Swiss Johnny Bravo is domestic. Classic "European socialism."

The next day’s weather was a bit nicer, so Jasmine and I headed into Geneva’s old town. In this part of Switzerland, French is the dominant language. And it sucks. You can’t seem to pronounce anything without sounding like a fool (“so you’re telling me the last three letters are pointless?”). In order to spite this, we started just pronouncing things as any full-blooded American would. For example, Jean-Jacques Rousseau became John Jack. When going to John Jack’s childhood home, we apparently entered through a door that’s supposed to be locked and confused the hell out of the attendant that was there. She seemed a bit too flustered and panicked for us having simply found an alternate access to an office.
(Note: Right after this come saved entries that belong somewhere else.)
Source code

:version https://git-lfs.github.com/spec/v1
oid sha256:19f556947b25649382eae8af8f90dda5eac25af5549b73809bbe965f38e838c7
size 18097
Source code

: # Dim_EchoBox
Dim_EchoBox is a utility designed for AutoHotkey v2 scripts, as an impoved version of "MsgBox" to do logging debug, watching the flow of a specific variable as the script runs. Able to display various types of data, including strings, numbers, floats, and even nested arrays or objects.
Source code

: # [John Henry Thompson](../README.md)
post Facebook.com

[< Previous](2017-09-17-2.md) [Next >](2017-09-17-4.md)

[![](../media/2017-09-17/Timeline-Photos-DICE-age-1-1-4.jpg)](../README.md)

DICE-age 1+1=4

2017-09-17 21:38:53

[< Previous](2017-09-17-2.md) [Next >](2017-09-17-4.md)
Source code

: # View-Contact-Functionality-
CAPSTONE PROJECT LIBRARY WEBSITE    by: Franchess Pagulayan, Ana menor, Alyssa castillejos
Once she ushered us out, she scurried off in haste to go lock the other door we entered through. As we were making our way back to the train station, I got owned by a patch of ice. I attempted to crush a small ice cube, but as it crumbled, it got the last laugh. I was sent careening, and if it wasn’t for some ridiculous acrobatics, my face was going straight into the ground (my hands were buried in my jacket pockets for warmth so they weren’t coming to the rescue any time soon). Well, again we figured the relative’s place was a better/warmer venue than any other, so we headed back. Once there, we watched a Six Nations rugby match (a big tourney going on here in Europe) between Italy and England and then the glory that is Italian news. I now regret not having watched this every day when I lived in Florence. It felt like a junior high production except with really classy outfits. The main newscaster would have these awkward pauses every time they’d either cut to a clip or come back to him, one Italian lady did her reporting in the Captain Morgan stance, and a final woman did her best Michelle Bachmann impression by having her eyes pointed somewhere off to the left of the camera. It was glorious. That night some friends of my family came over and we had a wonderful Italian meal. One of these people has even been a doctor on excursions up Everest and K2 (bet your dinner guests aren’t quite that BA). Crazy.

So warm

The next morning an art museum was on the docket and then Nyon, the city near Geneva that Jasmine calls home. The lake had blown over the walls protecting the sidewalk creating a surreal frozen landscape filled with ice sculptures. It was gorgeous. By the time we tried to grab lunch, it was probably around two. With it being a Sunday, absolutely nothing was open save one Chinese restaurant. No objections on this end. Actually I lied, bars are still open. We strolled into one of these, and the first thing you notice is the random dogs wandering about. Not saying I wouldn’t love to have Tess with me at a bar, but it just seems so odd to have Fido growling at anyone he doesn’t appreciate. After this, I had to take the train back to my relatives place. While on the train, a lady pointed at my gloves and said, “Canada.” I looked at her confused and responded with, “America?” She then realized I speak English and explained to me how she had bought the exact same gloves when she was in Canada (these gloves though weren’t made for a 5 year old girl). Oh, the great connections you make abroad. Once home, it was an early bed time considering my plane left at 6 in the am.

Next up, Madrid.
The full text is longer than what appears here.